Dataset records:
'''

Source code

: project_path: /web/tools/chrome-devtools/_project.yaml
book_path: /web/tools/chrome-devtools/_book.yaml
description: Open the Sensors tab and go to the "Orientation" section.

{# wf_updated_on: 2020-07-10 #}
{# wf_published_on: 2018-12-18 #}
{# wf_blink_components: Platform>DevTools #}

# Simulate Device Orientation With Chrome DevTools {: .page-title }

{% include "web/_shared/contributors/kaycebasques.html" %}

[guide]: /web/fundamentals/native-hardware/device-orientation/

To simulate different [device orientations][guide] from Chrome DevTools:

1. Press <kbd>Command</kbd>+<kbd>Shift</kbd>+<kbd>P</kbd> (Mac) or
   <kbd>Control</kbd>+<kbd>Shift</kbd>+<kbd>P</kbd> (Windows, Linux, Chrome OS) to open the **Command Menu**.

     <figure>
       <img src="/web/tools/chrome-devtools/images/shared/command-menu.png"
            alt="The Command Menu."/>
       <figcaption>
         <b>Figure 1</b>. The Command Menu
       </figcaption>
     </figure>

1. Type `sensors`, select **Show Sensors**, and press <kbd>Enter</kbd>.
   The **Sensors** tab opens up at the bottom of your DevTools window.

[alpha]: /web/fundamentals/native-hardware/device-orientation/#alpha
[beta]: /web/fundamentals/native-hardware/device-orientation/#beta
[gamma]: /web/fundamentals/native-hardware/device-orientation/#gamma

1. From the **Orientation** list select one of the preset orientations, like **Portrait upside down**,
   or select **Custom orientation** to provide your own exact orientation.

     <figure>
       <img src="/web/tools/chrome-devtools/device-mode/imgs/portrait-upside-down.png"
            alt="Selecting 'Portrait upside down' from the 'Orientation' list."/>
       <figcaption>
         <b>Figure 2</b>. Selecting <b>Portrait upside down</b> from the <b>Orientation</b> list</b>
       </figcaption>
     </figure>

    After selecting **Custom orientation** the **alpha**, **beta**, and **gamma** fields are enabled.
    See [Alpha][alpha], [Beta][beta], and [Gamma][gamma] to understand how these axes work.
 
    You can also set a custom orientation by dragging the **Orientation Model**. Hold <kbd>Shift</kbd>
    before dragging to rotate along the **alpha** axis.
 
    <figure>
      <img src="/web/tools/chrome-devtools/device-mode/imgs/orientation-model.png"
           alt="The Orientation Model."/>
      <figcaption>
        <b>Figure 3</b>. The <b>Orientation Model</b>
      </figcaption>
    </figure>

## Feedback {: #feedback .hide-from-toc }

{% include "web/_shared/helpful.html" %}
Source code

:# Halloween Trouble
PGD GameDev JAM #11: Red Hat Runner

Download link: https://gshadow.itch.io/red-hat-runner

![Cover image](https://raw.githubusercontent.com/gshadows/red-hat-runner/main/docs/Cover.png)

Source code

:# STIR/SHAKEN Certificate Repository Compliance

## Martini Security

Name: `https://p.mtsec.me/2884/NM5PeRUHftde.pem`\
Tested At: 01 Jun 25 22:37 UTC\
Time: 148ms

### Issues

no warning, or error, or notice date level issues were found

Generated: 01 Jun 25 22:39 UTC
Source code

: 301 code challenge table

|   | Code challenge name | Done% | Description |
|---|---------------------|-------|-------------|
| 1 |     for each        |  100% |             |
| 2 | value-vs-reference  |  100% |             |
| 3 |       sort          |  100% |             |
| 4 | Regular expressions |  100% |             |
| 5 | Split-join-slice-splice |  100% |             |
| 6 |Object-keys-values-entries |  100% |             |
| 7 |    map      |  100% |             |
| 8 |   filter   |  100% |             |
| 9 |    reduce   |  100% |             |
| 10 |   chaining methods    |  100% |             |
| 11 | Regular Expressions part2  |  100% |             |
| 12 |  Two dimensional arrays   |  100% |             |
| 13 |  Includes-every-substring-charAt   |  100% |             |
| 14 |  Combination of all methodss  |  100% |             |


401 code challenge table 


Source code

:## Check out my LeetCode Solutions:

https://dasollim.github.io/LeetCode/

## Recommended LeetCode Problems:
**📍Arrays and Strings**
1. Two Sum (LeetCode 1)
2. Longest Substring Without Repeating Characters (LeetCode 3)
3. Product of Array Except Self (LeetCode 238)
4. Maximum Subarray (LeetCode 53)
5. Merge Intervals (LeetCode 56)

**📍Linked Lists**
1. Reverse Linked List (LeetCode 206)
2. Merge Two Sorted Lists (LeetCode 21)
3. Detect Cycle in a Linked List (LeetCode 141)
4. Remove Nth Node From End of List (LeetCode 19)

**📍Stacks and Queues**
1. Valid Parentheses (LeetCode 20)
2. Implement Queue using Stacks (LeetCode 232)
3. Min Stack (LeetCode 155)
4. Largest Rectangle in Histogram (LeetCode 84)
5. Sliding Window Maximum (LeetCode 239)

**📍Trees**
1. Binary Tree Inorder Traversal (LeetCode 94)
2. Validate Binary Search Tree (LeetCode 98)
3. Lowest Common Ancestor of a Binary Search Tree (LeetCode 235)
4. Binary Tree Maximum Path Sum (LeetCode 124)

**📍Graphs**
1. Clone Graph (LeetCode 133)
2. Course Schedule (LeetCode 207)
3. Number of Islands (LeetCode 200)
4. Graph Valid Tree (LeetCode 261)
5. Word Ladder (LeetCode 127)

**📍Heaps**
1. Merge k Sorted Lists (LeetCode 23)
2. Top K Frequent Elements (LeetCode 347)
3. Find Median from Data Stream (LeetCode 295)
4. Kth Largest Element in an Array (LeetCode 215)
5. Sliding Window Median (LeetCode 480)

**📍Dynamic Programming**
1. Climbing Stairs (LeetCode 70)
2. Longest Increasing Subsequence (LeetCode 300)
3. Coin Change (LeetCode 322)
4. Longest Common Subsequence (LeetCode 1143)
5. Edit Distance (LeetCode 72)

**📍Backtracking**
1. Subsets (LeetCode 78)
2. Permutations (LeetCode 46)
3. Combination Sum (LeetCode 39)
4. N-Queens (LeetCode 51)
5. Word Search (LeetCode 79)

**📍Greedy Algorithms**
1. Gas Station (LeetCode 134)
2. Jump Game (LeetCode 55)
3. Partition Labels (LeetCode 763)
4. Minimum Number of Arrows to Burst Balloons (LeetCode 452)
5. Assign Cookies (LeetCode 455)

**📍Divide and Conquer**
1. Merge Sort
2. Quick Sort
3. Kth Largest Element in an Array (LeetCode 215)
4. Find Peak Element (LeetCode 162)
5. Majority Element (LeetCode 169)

'''

# Exercise objective:
All the records above need to be set down again exactly as they were given.

# Task solution:
Source code

: project_path: /web/tools/chrome-devtools/_project.yaml
book_path: /web/tools/chrome-devtools/_book.yaml
description: Open the Sensors tab and go to the "Orientation" section.

{# wf_updated_on: 2020-07-10 #}
{# wf_published_on: 2018-12-18 #}
{# wf_blink_components: Platform>DevTools #}

# Simulate Device Orientation With Chrome DevTools {: .page-title }

{% include "web/_shared/contributors/kaycebasques.html" %}

[guide]: /web/fundamentals/native-hardware/device-orientation/

To simulate different [device orientations][guide] from Chrome DevTools:

1. Press <kbd>Command</kbd>+<kbd>Shift</kbd>+<kbd>P</kbd> (Mac) or
   <kbd>Control</kbd>+<kbd>Shift</kbd>+<kbd>P</kbd> (Windows, Linux, Chrome OS) to open the **Command Menu**.

     <figure>
       <img src="/web/tools/chrome-devtools/images/shared/command-menu.png"
            alt="The Command Menu."/>
       <figcaption>
         <b>Figure 1</b>. The Command Menu
       </figcaption>
     </figure>

1. Type `sensors`, select **Show Sensors**, and press <kbd>Enter</kbd>.
   The **Sensors** tab opens up at the bottom of your DevTools window.

[alpha]: /web/fundamentals/native-hardware/device-orientation/#alpha
[beta]: /web/fundamentals/native-hardware/device-orientation/#beta
[gamma]: /web/fundamentals/native-hardware/device-orientation/#gamma

1. From the **Orientation** list select one of the preset orientations, like **Portrait upside down**,
   or select **Custom orientation** to provide your own exact orientation.

     <figure>
       <img src="/web/tools/chrome-devtools/device-mode/imgs/portrait-upside-down.png"
            alt="Selecting 'Portrait upside down' from the 'Orientation' list."/>
       <figcaption>
         <b>Figure 2</b>. Selecting <b>Portrait upside down</b> from the <b>Orientation</b> list</b>
       </figcaption>
     </figure>

    After selecting **Custom orientation** the **alpha**, **beta**, and **gamma** fields are enabled.
    See [Alpha][alpha], [Beta][beta], and [Gamma][gamma] to understand how these axes work.
 
    You can also set a custom orientation by dragging the **Orientation Model**. Hold <kbd>Shift</kbd>
    before dragging to rotate along the **alpha** axis.
 
    <figure>
      <img src="/web/tools/chrome-devtools/device-mode/imgs/orientation-model.png"
           alt="The Orientation Model."/>
      <figcaption>
        <b>Figure 3</b>. The <b>Orientation Model</b>
      </figcaption>
    </figure>

## Feedback {: #feedback .hide-from-toc }

{% include "web/_shared/helpful.html" %}
Source code

:# Halloween Trouble
PGD GameDev JAM #11: Red Hat Runner

Download link: https://gshadow.itch.io/red-hat-runner

![Cover image](https://raw.githubusercontent.com/gshadows/red-hat-runner/main/docs/Cover.png)

Source code

:# STIR/SHAKEN Certificate Repository Compliance

## Martini Security

Name: `https://p.mtsec.me/2884/NM5PeRUHftde.pem`\
Tested At: 01 Jun 25 22:37 UTC\
Time: 148ms

### Issues

no warning, or error, or notice date level issues were found

Generated: 01 Jun 25 22:39 UTC
Source code

: 301 code challenge table

|   | Code challenge name | Done% | Description |
|---|---------------------|-------|-------------|
| 1 |     for each        |  100% |             |
| 2 | value-vs-reference  |  100% |             |
| 3 |       sort          |  100% |             |
| 4 | Regular expressions |  100% |             |
| 5 | Split-join-slice-splice |  100% |             |
| 6 |Object-keys-values-entries |  100% |             |
| 7 |    map      |  100% |             |
| 8 |   filter   |  100% |             |
| 9 |    reduce   |  100% |             |
| 10 |   chaining methods    |  100% |             |
| 11 | Regular Expressions part2  |  100% |             |
| 12 |  Two dimensional arrays   |  100% |             |
| 13 |  Includes-every-substring-charAt   |  100% |             |
| 14 |  Combination of all methodss  |  100% |             |


401 code challenge table 


Source code

:## Check out my LeetCode Solutions:

https://dasollim.github.io/LeetCode/

## Recommended LeetCode Problems:
**📍Arrays and Strings**
1. Two Sum (LeetCode 1)
2. Longest Substring Without Repeating Characters (LeetCode 3)
3. Product of Array Except Self (LeetCode 238)
4. Maximum Subarray (LeetCode 53)
5. Merge Intervals (LeetCode 56)

**📍Linked Lists**
1. Reverse Linked List (LeetCode 206)
2. Merge Two Sorted Lists (LeetCode 21)
3. Detect Cycle in a Linked List (LeetCode 141)
4. Remove Nth Node From End of List (LeetCode 19)

**📍Stacks and Queues**
1. Valid Parentheses (LeetCode 20)
2. Implement Queue using Stacks (LeetCode 232)
3. Min Stack (LeetCode 155)
4. Largest Rectangle in Histogram (LeetCode 84)
5. Sliding Window Maximum (LeetCode 239)

**📍Trees**
1. Binary Tree Inorder Traversal (LeetCode 94)
2. Validate Binary Search Tree (LeetCode 98)
3. Lowest Common Ancestor of a Binary Search Tree (LeetCode 235)
4. Binary Tree Maximum Path Sum (LeetCode 124)

**📍Graphs**
1. Clone Graph (LeetCode 133)
2. Course Schedule (LeetCode 207)
3. Number of Islands (LeetCode 200)
4. Graph Valid Tree (LeetCode 261)
5. Word Ladder (LeetCode 127)

**📍Heaps**
1. Merge k Sorted Lists (LeetCode 23)
2. Top K Frequent Elements (LeetCode 347)
3. Find Median from Data Stream (LeetCode 295)
4. Kth Largest Element in an Array (LeetCode 215)
5. Sliding Window Median (LeetCode 480)

**📍Dynamic Programming**
1. Climbing Stairs (LeetCode 70)
2. Longest Increasing Subsequence (LeetCode 300)
3. Coin Change (LeetCode 322)
4. Longest Common Subsequence (LeetCode 1143)
5. Edit Distance (LeetCode 72)

**📍Backtracking**
1. Subsets (LeetCode 78)
2. Permutations (LeetCode 46)
3. Combination Sum (LeetCode 39)
4. N-Queens (LeetCode 51)
5. Word Search (LeetCode 79)

**📍Greedy Algorithms**
1. Gas Station (LeetCode 134)
2. Jump Game (LeetCode 55)
3. Partition Labels (LeetCode 763)
4. Minimum Number of Arrows to Burst Balloons (LeetCode 452)
5. Assign Cookies (LeetCode 455)

**📍Divide and Conquer**
1. Merge Sort
2. Quick Sort
3. Kth Largest Element in an Array (LeetCode 215)
4. Find Peak Element (LeetCode 162)
5. Majority Element (LeetCode 169)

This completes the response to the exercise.